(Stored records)
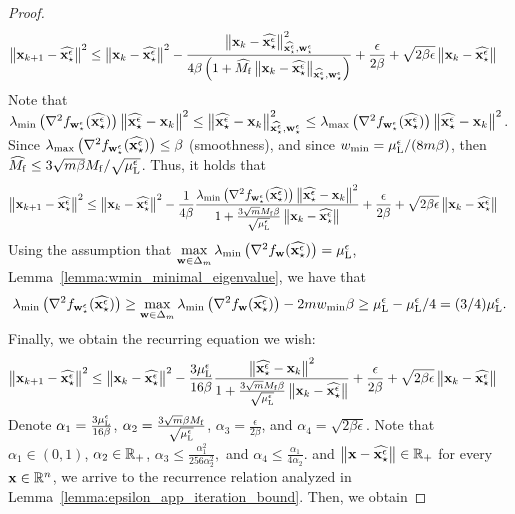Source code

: \begin{proof}
\begin{align*}
    \enorm{\x_{k+1}-\widehat{\xse}}^2 & \leq \enorm{\x_k-\widehat{\xse}}^2 -  \frac{\enorm{\x_k - \widehat{\xse}}_{ \widehat{\xse},\wse}^2}{4\beta \brac{1+\widehat{M_{\mathrm{f}}} \enorm{\x_k-\widehat{\xse}}_{\widehat{\xse}, \wse}}} + \frac{ \epsilon}{2\beta} + \sqrt{2 \beta \epsilon} \enorm{\x_k - \widehat{\xse}}
\end{align*}
Note that $\lambda_{\min} \brac{\nabla^2 f_{\wse}(\widehat{\xse})} \enorm{\widehat{\xse} - \x_k}^2 \leq \enorm{\widehat{\xse} - \x_k}_{\widehat{\xse},\wse}^2 \leq \lambda_{\max} \brac{\nabla^2 f_{\wse}(\widehat{\xse})} \enorm{\widehat{\xse} - \x_k}^2$. Since $\lambda_{\max} \brac{\nabla^2 f_{\wse}(\widehat{\xse})} \leq \beta$ (smoothness), and since $w_{\min}= \mulocaleps /(8m\beta)$, then $\widehat{M_{\mathrm{f}}} \leq 3\sqrt{m\beta}M_{\mathrm{f}} /\sqrt{\mulocaleps}$. Thus, it holds that
\begin{align*}
    \enorm{\x_{k+1}-\widehat{\xse}}^2 &\leq \enorm{\x_k-\widehat{\xse}}^2 -  \frac{1}{4 \beta} \frac{\lambda_{\min}\brac{\nabla^2 f_{\wse}(\widehat{\xse})} \enorm{\widehat{\xse} - \x_k}^2}{1+ \frac{3\sqrt{m} M_{\mathrm{f}} \beta}{\sqrt{\mulocaleps}}  \enorm{\x_k - \widehat{\xse}}} + \frac{ \epsilon}{2\beta} + \sqrt{2 \beta \epsilon} \enorm{\x_k - \widehat{\xse}}
\end{align*}
Using the assumption that $\max\limits_{\w\in \Delta_m}\lambda_{\min}\brac{\nabla^2 f_{\w}(\widehat{\xse})} = \mulocaleps$, Lemma~\ref{lemma:wmin_minimal_eigenvalue}, we have that
\begin{align*}
    \lambda_{\min} \brac{\nabla^2f_{\wse}(\widehat{\xse})}\geq \max\limits_{\w\in \Delta_m}\lambda_{\min}\brac{\nabla^2 f_{\w}(\widehat{\xse})} - 2m\wmin\beta \geq \mulocaleps - \mulocaleps/4 = (3/4)\mulocaleps.
\end{align*}
Finally, we obtain the recurring equation we wish:
\begin{align*}
    \enorm{\x_{k+1}-\widehat{\xse}}^2 &\leq \enorm{\x_k-\widehat{\xse}}^2 -  \frac{3\mulocaleps}{16 \beta} \frac{ \enorm{\widehat{\xse} - \x_k}^2}{1+ \frac{3\sqrt{m} M_{\mathrm{f}} \beta}{\sqrt{\mulocaleps}}  \enorm{\x_k - \widehat{\xse}}} + \frac{ \epsilon}{2\beta} + \sqrt{2 \beta \epsilon} \enorm{\x_k - \widehat{\xse}}
\end{align*}
Denote $\alpha_1 = \frac{3\mulocaleps}{16\beta}$, $\alpha_2 = \frac{3\sqrt{m}\beta M_{\mathrm{f}}}{\sqrt{\mulocaleps }}$, $\alpha_3 = \frac{ \epsilon}{2\beta} $, and $\alpha_4 = \sqrt{2 \beta \epsilon}$. Note that $\alpha_1 \in (0,1)$, $\alpha_2 \in \reals_+$, $\alpha_3 \leq \frac{\alpha_1^2}{256\alpha^2_2},$ and $\alpha_4\leq \frac{\alpha_1}{4\alpha_2}.$ and $\enorm{\x-\widehat{\xse}} \in \reals_+$ for every $\x \in \reals^n$, we arrive to the recurrence relation analyzed in Lemma~\ref{lemma:epsilon_app_iteration_bound}. Then, we obtain

\end{proof}
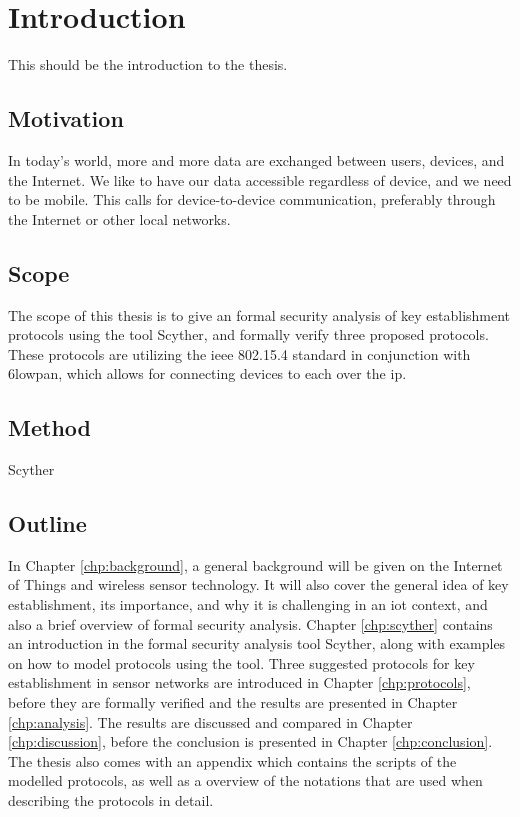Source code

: \chapter{Introduction}
\label{chp:introduction} 

This should be the introduction to the thesis.


\section{Motivation}

In today's world, more and more data are exchanged between users, devices, and the Internet. We like to have our data accessible regardless of device, and we need to be mobile. This calls for device-to-device communication, preferably through the Internet or other local networks.



\section{Scope}

The scope of this thesis is to give an formal security analysis of key establishment protocols using the tool Scyther, and formally verify three proposed protocols. These protocols are utilizing the \gls{ieee} 802.15.4 standard in conjunction with \gls{6lowpan}, which allows for connecting devices to each over the \gls{ip}. 

\section{Method}

Scyther

\section{Outline}

In Chapter \ref{chp:background}, a general background will be given on the Internet of Things and wireless sensor technology. It will also cover the general idea of key establishment, its importance, and why it is challenging in an \gls{iot} context, and also a brief overview of formal security analysis. Chapter \ref{chp:scyther} contains an introduction in the formal security analysis tool Scyther, along with examples on how to model protocols using the tool. Three suggested protocols for key establishment in sensor networks are introduced in Chapter \ref{chp:protocols}, before they are formally verified and the results are presented in Chapter \ref{chp:analysis}. The results are discussed and compared in Chapter \ref{chp:discussion}, before the conclusion is presented in Chapter \ref{chp:conclusion}. The thesis also comes with an appendix which contains the scripts of the modelled protocols, as well as a overview of the notations that are used when describing the protocols in detail.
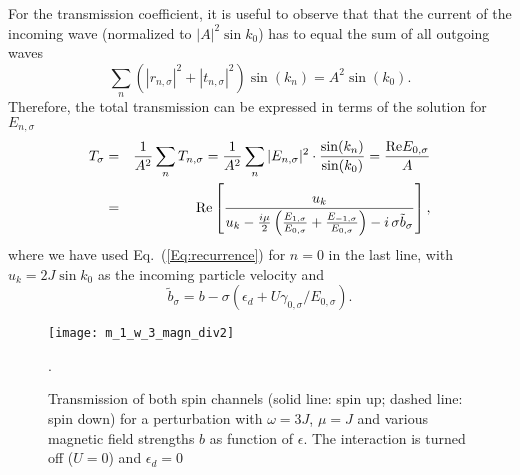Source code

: \documentclass[aps,twocolumn,showpacs,floatfix,prl]{revtex4}
\newcommand{\be}{\begin{equation}}
\newcommand{\ee}{\end{equation}}
\newcommand{\bea}{\begin{eqnarray}}
\newcommand{\eea}{\end{eqnarray}}
\begin{document}
For the transmission coefficient, it is useful to observe that 
that the current of the incoming wave (normalized to $|A|^2 \sin k_0$) has to equal the sum of all outgoing waves
\be 
\sum_{n} \left(|r_{n,\sigma}|^2 + |t_{n,\sigma}|^2 \right) \sin(k_n) = A^2 \sin(k_0).
\ee
Therefore, 
the total transmission can be expressed in terms of the solution for $E_{n,\sigma}$ 
\bea 
T_{\sigma} &=& \frac{1}{A^2}\sum_{n} T_{n,\sigma} = \frac{1}{A^2} \sum_{n} |E_{n,\sigma}|^2 \cdot \frac{\sin(k_{n})}{\sin(k_0)} = \frac{{\rm Re} E_{0,\sigma}}{A}\nonumber\\
&=& {\rm Re}\left[\frac{u_k}{u_k - \frac{i \mu}{2} \left(\frac{E_{1,\sigma}}{E_{0,\sigma}} + \frac{E_{-1,\sigma}}{E_{0,\sigma}} \right) -  i\, \sigma \tilde{b}_{\sigma} }\right], \label{transmission}
\eea
where we have used Eq.~(\ref{Eq:recurrence}) for $n = 0$ in the last line, with
$u_k=2J\sin k_0$ as the incoming particle velocity and 
\be
\tilde{b}_{\sigma} = b - \sigma(\epsilon_d + U\gamma_{0,\sigma}/E_{0,\sigma}).
\label{eq_btilde}
\ee


\begin{figure}[t]
\texttt{[image: m\_1\_w\_3\_magn\_div2]}
 \caption{Transmission of both spin channels (solid line: spin up; dashed line: spin down) for a perturbation with $\omega=3J$, $\mu=J$ and various magnetic field strengths $b$ as function of $\epsilon$. The interaction is turned off ($U=0$) and $\epsilon_d=0$}.
\label{m_1_w_3_magn_div}
\end{figure}
\end{document}
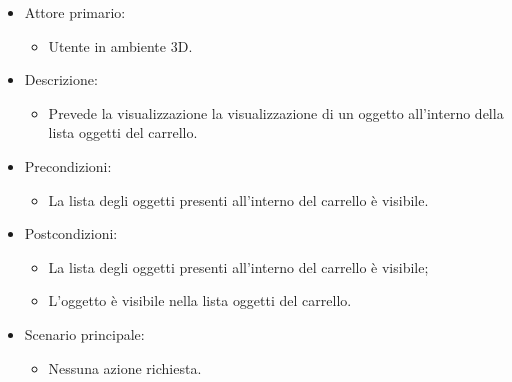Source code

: \begin{itemize}
	
	\item Attore primario: 
	\begin{itemize}
		\item Utente in ambiente 3D.
	\end{itemize}
	\item Descrizione:
	\begin{itemize}
		\item Prevede la visualizzazione la visualizzazione di un oggetto all'interno della lista oggetti del carrello.
	\end{itemize}
	
	\item Precondizioni:
	\begin{itemize}
		\item La lista degli oggetti presenti all'interno del carrello è visibile.
	\end{itemize}
	
	\item Postcondizioni:
	\begin{itemize}
		\item La lista degli oggetti presenti all'interno del carrello è visibile;
		\item L'oggetto è visibile nella lista oggetti del carrello.
	\end{itemize}
	
	\item Scenario principale:
	\begin{itemize}
		\item Nessuna azione richiesta.
	\end{itemize}
	
\end{itemize}

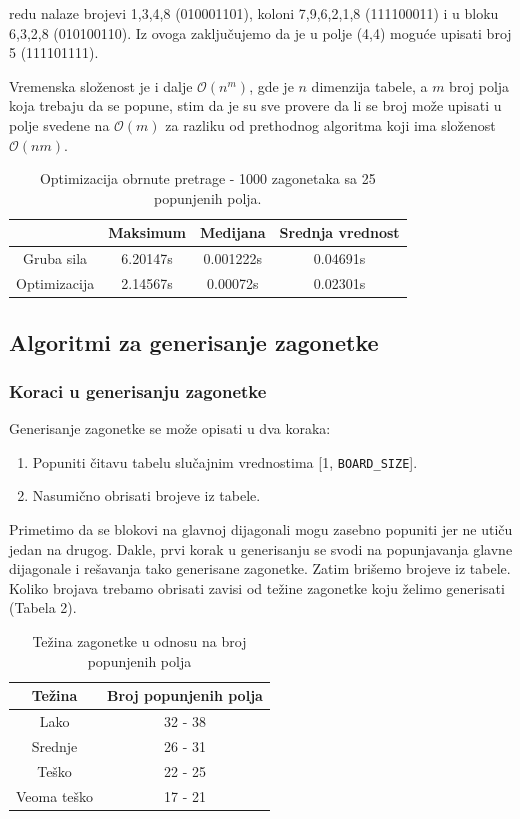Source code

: \documentclass[a4paper]{article}
\begin{document}
    redu nalaze brojevi 1,3,4,8 (010001101), koloni 7,9,6,2,1,8 (111100011) i u bloku 6,3,2,8 (010100110). Iz ovoga zaključujemo da je u polje (4,4)
    moguće upisati broj 5 (111101111).
    \par Vremenska složenost je i dalje $\mathcal{O}(n^m)$, gde je $n$ dimenzija tabele, a $m$ broj polja koja trebaju da se popune, stim da je su sve provere da li se broj može upisati 
    u polje svedene na $\mathcal{O}(m)$ za razliku od prethodnog algoritma koji ima složenost $\mathcal{O}(nm)$.
    \begin{table}[h]
        \centering
        \begin{tabular}{ |c|c|c|c|}
            \hline
            & Maksimum & Medijana & Srednja vrednost \\
            \hline
            Gruba sila & 6.20147s & 0.001222s & 0.04691s \\
            \hline
            Optimizacija & 2.14567s & 0.00072s & 0.02301s \\
            \hline
        \end{tabular}
        \caption[Optimizacija obrnute pretrage]{Optimizacija obrnute pretrage - 1000 zagonetaka sa 25 popunjenih polja.}
    \end{table}

    \subsection{Algoritmi za generisanje zagonetke}
    \subsubsection{Koraci u generisanju zagonetke}
    Generisanje zagonetke se može opisati u dva koraka:
    \begin{enumerate}
        \item Popuniti čitavu tabelu slučajnim vrednostima [1, \texttt{BOARD\_SIZE}].
        \item Nasumično obrisati brojeve iz tabele.
    \end{enumerate}
    \par Primetimo da se blokovi na glavnoj dijagonali mogu zasebno popuniti jer ne utiču jedan na drugog. Dakle, prvi korak u generisanju se svodi na 
    popunjavanja glavne dijagonale i rešavanja tako generisane zagonetke. Zatim brišemo brojeve iz tabele. Koliko brojava trebamo obrisati zavisi od težine zagonetke
    koju želimo generisati (Tabela 2).
    \begin{table}[h]
        \centering
        \begin{tabular}{ | c | c |}
            \hline
            Težina & Broj popunjenih polja \\
            \hline
            Lako & 32 - 38\\
            \hline
            Srednje & 26 - 31\\
            \hline
            Teško & 22 - 25\\
            \hline
            Veoma teško & 17 - 21\\
            \hline
        \end{tabular}
        \caption{Težina zagonetke u odnosu na broj popunjenih polja}
    \end{table}
\end{document}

- About this task -
Going through the records above, count the lines that include the word "documentclass". Give the number alone.

- Task answer -
2